Exercise → Copy out all of the data exactly as it appears.

════════════════

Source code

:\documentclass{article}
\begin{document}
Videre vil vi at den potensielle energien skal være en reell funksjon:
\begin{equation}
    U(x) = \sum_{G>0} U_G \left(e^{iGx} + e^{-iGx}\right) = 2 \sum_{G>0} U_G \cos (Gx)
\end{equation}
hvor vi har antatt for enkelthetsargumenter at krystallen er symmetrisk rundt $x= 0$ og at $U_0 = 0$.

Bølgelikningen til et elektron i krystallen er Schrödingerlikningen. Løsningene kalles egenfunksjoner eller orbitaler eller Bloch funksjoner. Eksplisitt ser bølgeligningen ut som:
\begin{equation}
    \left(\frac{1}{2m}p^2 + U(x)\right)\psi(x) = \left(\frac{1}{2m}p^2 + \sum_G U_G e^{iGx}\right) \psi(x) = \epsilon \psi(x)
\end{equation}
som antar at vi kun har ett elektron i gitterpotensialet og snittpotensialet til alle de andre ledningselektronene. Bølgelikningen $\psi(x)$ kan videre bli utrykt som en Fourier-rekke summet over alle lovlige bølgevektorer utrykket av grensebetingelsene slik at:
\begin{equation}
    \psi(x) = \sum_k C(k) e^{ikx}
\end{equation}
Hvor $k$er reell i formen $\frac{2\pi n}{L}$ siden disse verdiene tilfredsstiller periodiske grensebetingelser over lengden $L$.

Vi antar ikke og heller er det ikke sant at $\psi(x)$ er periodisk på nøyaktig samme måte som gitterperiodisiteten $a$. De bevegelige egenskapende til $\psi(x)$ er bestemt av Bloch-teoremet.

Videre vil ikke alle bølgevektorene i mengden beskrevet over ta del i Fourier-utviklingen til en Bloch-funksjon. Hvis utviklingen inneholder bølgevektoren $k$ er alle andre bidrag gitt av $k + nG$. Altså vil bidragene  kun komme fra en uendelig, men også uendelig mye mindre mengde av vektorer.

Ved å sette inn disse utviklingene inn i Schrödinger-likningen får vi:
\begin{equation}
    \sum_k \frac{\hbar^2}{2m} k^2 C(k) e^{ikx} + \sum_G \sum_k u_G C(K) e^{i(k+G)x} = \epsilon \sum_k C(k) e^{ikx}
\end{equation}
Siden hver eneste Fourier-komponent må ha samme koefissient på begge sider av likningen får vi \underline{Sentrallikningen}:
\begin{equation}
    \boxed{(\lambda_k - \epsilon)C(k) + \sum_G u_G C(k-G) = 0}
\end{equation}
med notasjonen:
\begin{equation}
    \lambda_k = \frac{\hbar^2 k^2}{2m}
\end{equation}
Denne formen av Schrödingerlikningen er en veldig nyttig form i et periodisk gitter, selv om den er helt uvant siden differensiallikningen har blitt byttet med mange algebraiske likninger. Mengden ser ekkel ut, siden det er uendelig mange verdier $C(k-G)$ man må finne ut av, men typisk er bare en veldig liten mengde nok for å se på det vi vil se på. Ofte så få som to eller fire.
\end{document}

════════════════

Solved exercise →
Source code

:\documentclass{article}
\begin{document}
Videre vil vi at den potensielle energien skal være en reell funksjon:
\begin{equation}
    U(x) = \sum_{G>0} U_G \left(e^{iGx} + e^{-iGx}\right) = 2 \sum_{G>0} U_G \cos (Gx)
\end{equation}
hvor vi har antatt for enkelthetsargumenter at krystallen er symmetrisk rundt $x= 0$ og at $U_0 = 0$.

Bølgelikningen til et elektron i krystallen er Schrödingerlikningen. Løsningene kalles egenfunksjoner eller orbitaler eller Bloch funksjoner. Eksplisitt ser bølgeligningen ut som:
\begin{equation}
    \left(\frac{1}{2m}p^2 + U(x)\right)\psi(x) = \left(\frac{1}{2m}p^2 + \sum_G U_G e^{iGx}\right) \psi(x) = \epsilon \psi(x)
\end{equation}
som antar at vi kun har ett elektron i gitterpotensialet og snittpotensialet til alle de andre ledningselektronene. Bølgelikningen $\psi(x)$ kan videre bli utrykt som en Fourier-rekke summet over alle lovlige bølgevektorer utrykket av grensebetingelsene slik at:
\begin{equation}
    \psi(x) = \sum_k C(k) e^{ikx}
\end{equation}
Hvor $k$er reell i formen $\frac{2\pi n}{L}$ siden disse verdiene tilfredsstiller periodiske grensebetingelser over lengden $L$.

Vi antar ikke og heller er det ikke sant at $\psi(x)$ er periodisk på nøyaktig samme måte som gitterperiodisiteten $a$. De bevegelige egenskapende til $\psi(x)$ er bestemt av Bloch-teoremet.

Videre vil ikke alle bølgevektorene i mengden beskrevet over ta del i Fourier-utviklingen til en Bloch-funksjon. Hvis utviklingen inneholder bølgevektoren $k$ er alle andre bidrag gitt av $k + nG$. Altså vil bidragene  kun komme fra en uendelig, men også uendelig mye mindre mengde av vektorer.

Ved å sette inn disse utviklingene inn i Schrödinger-likningen får vi:
\begin{equation}
    \sum_k \frac{\hbar^2}{2m} k^2 C(k) e^{ikx} + \sum_G \sum_k u_G C(K) e^{i(k+G)x} = \epsilon \sum_k C(k) e^{ikx}
\end{equation}
Siden hver eneste Fourier-komponent må ha samme koefissient på begge sider av likningen får vi \underline{Sentrallikningen}:
\begin{equation}
    \boxed{(\lambda_k - \epsilon)C(k) + \sum_G u_G C(k-G) = 0}
\end{equation}
med notasjonen:
\begin{equation}
    \lambda_k = \frac{\hbar^2 k^2}{2m}
\end{equation}
Denne formen av Schrödingerlikningen er en veldig nyttig form i et periodisk gitter, selv om den er helt uvant siden differensiallikningen har blitt byttet med mange algebraiske likninger. Mengden ser ekkel ut, siden det er uendelig mange verdier $C(k-G)$ man må finne ut av, men typisk er bare en veldig liten mengde nok for å se på det vi vil se på. Ofte så få som to eller fire.
\end{document}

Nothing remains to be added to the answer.